Agentic Workflow

This document describes the automated steps that agents execute within the Hydra pipeline. Each step maps to a stage on the GitHub project board.

Pipeline Stages

1. Specs (Input)

Triggered by: Card appearing in the Specs/Todo column Agent role: Builder (Al Gorithm)

The Builder reads the OpenSpec change directory (openspec/changes/<name>/) and prepares the implementation context:

Reads tasks.md — the canonical task list authored during the spec phase
Parses requirements (MUST, SHOULD, MAY per RFC 2119) from design.md and specs/
Extracts acceptance criteria (GIVEN/WHEN/THEN scenarios) from task definitions
Identifies files likely affected based on task scope
Checks for conflicts with existing specs or in-progress changes

Note on tasks.md vs plan.json: OpenSpec uses tasks.md as the primary authoring artifact. A plan.json can optionally be generated from tasks.md by running /opsx-plan-to-issues, which adds GitHub Issue links and structured metadata for implementation tracking. The Builder reads tasks.md directly — plan.json is not required for the pipeline to function.

Output: Implementation context ready for the Apply stage

2. Apply (Build)

Triggered by: Plan ready Agent role: Builder (opus model)
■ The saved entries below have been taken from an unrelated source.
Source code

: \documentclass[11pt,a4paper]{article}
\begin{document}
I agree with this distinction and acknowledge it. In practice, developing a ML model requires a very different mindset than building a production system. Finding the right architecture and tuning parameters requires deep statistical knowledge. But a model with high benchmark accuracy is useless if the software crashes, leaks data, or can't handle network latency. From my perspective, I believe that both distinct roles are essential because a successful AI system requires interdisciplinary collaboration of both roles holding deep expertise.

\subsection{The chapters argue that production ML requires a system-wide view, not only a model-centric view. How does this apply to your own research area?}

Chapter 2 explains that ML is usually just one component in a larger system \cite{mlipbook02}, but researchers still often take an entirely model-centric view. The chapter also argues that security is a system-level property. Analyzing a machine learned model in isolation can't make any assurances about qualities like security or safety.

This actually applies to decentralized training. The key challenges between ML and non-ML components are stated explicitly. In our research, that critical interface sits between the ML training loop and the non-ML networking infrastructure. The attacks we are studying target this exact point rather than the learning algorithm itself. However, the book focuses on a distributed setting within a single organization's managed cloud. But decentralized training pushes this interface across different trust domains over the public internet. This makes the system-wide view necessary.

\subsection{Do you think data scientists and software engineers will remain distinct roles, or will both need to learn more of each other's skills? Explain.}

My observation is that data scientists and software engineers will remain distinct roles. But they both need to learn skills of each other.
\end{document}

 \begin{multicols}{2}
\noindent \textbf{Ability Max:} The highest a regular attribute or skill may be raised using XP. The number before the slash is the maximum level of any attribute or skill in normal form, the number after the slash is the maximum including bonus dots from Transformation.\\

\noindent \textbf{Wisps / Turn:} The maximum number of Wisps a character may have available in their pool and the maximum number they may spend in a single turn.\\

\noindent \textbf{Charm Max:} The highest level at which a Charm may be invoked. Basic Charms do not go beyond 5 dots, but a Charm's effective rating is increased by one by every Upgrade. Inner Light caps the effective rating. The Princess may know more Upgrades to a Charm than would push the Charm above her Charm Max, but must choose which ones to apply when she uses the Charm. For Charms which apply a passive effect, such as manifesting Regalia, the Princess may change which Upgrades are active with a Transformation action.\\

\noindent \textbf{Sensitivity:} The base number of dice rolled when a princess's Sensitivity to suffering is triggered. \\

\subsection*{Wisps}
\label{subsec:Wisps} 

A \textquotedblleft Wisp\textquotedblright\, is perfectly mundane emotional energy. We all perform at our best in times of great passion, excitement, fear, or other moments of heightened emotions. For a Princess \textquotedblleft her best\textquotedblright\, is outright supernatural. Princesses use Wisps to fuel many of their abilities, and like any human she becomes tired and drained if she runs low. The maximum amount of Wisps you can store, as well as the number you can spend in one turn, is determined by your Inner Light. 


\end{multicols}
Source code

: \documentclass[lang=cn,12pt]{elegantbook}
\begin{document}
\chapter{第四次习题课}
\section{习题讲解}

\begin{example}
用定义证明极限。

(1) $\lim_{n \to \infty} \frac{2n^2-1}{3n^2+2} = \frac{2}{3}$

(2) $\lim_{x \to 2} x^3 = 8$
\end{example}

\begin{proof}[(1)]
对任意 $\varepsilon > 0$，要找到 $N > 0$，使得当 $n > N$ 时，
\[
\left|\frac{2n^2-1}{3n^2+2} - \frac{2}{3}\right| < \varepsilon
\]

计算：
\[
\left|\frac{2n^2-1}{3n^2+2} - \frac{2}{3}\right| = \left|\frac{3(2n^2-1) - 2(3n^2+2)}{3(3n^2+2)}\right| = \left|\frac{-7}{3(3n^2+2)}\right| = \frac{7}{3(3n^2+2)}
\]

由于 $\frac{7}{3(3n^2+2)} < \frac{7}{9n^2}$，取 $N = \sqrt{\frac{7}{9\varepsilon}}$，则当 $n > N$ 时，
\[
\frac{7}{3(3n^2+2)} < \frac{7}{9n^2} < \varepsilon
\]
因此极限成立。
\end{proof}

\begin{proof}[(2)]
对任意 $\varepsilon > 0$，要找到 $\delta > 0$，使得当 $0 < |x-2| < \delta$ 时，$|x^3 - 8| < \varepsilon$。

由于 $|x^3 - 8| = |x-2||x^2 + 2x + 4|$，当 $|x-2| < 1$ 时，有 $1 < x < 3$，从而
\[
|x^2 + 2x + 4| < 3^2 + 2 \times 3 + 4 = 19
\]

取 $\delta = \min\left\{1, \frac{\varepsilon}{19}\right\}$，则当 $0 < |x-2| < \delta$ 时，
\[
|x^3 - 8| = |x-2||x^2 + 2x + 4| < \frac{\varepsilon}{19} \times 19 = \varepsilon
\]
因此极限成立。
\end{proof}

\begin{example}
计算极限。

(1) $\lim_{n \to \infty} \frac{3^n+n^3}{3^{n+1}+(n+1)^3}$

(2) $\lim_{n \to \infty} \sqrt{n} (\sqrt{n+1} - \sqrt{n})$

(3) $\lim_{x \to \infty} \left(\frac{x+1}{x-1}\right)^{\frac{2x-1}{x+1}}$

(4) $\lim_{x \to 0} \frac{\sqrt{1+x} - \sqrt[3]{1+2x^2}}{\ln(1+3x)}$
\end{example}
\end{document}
The agent implements the change:

Creates the feature branch (hydra/{spec-name}) and pushes early (enables quality tests)
Scaffolds new files if needed (controllers, views, stores, tests)
Implements the feature following project conventions
Writes tests matching the acceptance criteria
Commits incrementally (one commit per logical unit of work)
Spec path is auto-detected from the issue body (or overridden via --spec-repo flag)

Constraints:

Must follow the target app's coding standards (PHPCS, ESLint, etc.)
Must not introduce new linting errors
Must not break existing tests
Each commit must have a meaningful message

Output: Feature branch with implementation commits

3. Automated Quality Tests

Triggered by: Apply completes (branch pushed) Script: scripts/run-quality.sh Environment: Docker php:X.Y-cli container (PHP version read from app-config.json) Fix agent model: sonnet (targeted fixes)

All quality checks run inside a Docker container -- nothing runs on the host PHP. The automated quality gate covers:

PHP linting — php -l (syntax check)
PHP code style — PHPCS (PHP_CodeSniffer)
PHP mess detection — PHPMD
PHP static analysis — Psalm, PHPStan
PHP metrics — phpmetrics (complexity, coupling, maintainability)
PHP dependency audit — composer audit
Frontend linting — ESLint, Stylelint
Frontend dependency audit — npm audit
Unit tests — PHPUnit running inside a containerized Nextcloud + SQLite environment
API tests — Newman collections via PHP built-in server (when enabled)
Build verification — npm run build / composer install must succeed

The --keep-server flag keeps the containerized Nextcloud instance running so the subsequent browser test stage can use it.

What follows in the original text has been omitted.